5. However, in the absence of any such provision in the Travancore-Cochin General Sales Tax Act (11 of 1125), the Supreme Court opined that both the remedies are open to the authorities and they could resort to any one of them at their option.

6. Coming to section 24(2) of the Act, as pointed out above, the word 'or' not only expresses but also indicates by implication that the remedy under clause (a) of sub-section (2) of section 24 is to the exclusion of the other, namely, clause (b), of the said section and vice versa. Hence, if the authority under the Act resorts to the remedy under clause (a) of sub-section (2) of section 24, it will not be open for him to concurrently and simultaneously resort to the process under clause (b) of sub-section (2) of section 24 and vice versa.

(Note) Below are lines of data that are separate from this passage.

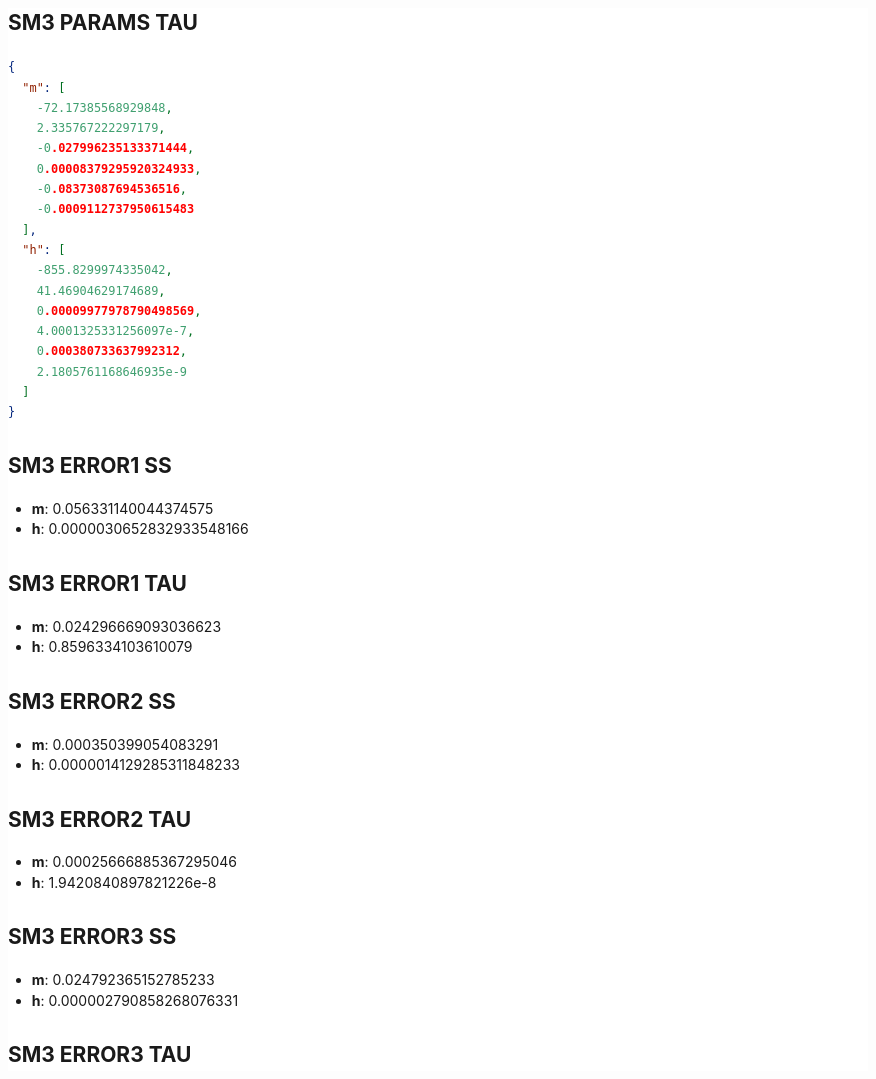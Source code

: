 ## SM3 PARAMS TAU

```json
{
  "m": [
    -72.17385568929848,
    2.335767222297179,
    -0.027996235133371444,
    0.00008379295920324933,
    -0.08373087694536516,
    -0.0009112737950615483
  ],
  "h": [
    -855.8299974335042,
    41.46904629174689,
    0.00009977978790498569,
    4.0001325331256097e-7,
    0.000380733637992312,
    2.1805761168646935e-9
  ]
}
```

## SM3 ERROR1 SS

- **m**: 0.056331140044374575
- **h**: 0.0000030652832933548166

## SM3 ERROR1 TAU

- **m**: 0.024296669093036623
- **h**: 0.8596334103610079

## SM3 ERROR2 SS

- **m**: 0.000350399054083291
- **h**: 0.0000014129285311848233

## SM3 ERROR2 TAU

- **m**: 0.00025666885367295046
- **h**: 1.9420840897821226e-8

## SM3 ERROR3 SS

- **m**: 0.024792365152785233
- **h**: 0.000002790858268076331

## SM3 ERROR3 TAU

While considering similar provisions under the Mysore Sales Tax Act, 1957, Sadasivayya, J., in State of Mysore v. S. S. Yalamali [1968] 21 STC 305 relied on by the learned counsel for the petitioners, has taken a similar view and I am in respectful agreement with the same.

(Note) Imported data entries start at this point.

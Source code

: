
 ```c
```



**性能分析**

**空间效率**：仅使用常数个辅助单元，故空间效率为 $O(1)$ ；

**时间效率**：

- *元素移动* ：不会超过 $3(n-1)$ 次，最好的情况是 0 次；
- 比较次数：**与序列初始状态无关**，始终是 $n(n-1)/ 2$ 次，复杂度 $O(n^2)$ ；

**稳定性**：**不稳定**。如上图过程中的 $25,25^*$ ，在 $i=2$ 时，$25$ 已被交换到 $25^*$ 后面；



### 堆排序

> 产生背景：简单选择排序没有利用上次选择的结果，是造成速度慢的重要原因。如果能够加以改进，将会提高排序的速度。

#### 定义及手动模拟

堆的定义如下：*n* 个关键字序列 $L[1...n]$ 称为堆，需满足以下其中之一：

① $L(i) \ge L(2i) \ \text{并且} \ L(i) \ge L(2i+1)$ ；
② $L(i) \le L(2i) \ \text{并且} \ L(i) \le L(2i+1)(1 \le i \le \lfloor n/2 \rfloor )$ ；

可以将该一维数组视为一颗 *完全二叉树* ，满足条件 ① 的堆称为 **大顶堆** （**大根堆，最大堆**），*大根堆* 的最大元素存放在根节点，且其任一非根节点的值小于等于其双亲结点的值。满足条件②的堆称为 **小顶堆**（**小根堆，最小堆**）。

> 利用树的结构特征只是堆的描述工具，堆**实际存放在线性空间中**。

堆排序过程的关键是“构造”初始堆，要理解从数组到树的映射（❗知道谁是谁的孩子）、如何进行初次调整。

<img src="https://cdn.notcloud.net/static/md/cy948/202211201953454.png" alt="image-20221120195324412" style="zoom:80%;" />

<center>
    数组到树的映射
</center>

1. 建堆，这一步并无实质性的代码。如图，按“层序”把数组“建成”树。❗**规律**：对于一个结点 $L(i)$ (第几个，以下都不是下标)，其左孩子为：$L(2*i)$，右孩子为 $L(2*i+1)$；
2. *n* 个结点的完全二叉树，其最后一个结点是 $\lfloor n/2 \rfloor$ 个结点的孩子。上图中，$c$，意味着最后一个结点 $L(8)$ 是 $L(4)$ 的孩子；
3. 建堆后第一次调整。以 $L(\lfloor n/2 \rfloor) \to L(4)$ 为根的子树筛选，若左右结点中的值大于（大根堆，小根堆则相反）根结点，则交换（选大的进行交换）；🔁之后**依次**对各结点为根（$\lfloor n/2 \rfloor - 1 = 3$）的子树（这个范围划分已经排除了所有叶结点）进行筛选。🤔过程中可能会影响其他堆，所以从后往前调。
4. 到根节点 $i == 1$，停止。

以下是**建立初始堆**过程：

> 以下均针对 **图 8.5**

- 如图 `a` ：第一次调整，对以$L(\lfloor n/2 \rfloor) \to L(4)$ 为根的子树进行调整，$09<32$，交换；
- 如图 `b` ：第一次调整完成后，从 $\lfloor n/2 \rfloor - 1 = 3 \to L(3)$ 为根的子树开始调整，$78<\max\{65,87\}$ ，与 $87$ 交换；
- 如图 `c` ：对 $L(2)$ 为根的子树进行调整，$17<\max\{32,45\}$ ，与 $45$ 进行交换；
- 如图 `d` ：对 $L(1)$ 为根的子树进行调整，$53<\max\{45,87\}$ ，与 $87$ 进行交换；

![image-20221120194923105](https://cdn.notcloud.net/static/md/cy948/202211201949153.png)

7. One factual controversy is being raised before me and that is with reference to the pendency of the proceedings under section 24(2)(b) of the Act. While the learned counsel for the petitioners states that the said proceedings are pending, Mr. Lokapriya, the learned counsel appearing on behalf of the learned Government Pleader, states that no such proceedings are pending and they have been withdrawn. Since I have adjudicated the contention raised by the petitioners on principle, I think the proper order to issue would be to direct the first respondent not to prosecute the remedies both the under clauses (a) and (b) of sub-section (2) of section 24 concurrently and simultaneously, but he is at liberty to resort to one of the two, only, at a time. This writ petition is ordered accordingly. There will be no order as to costs.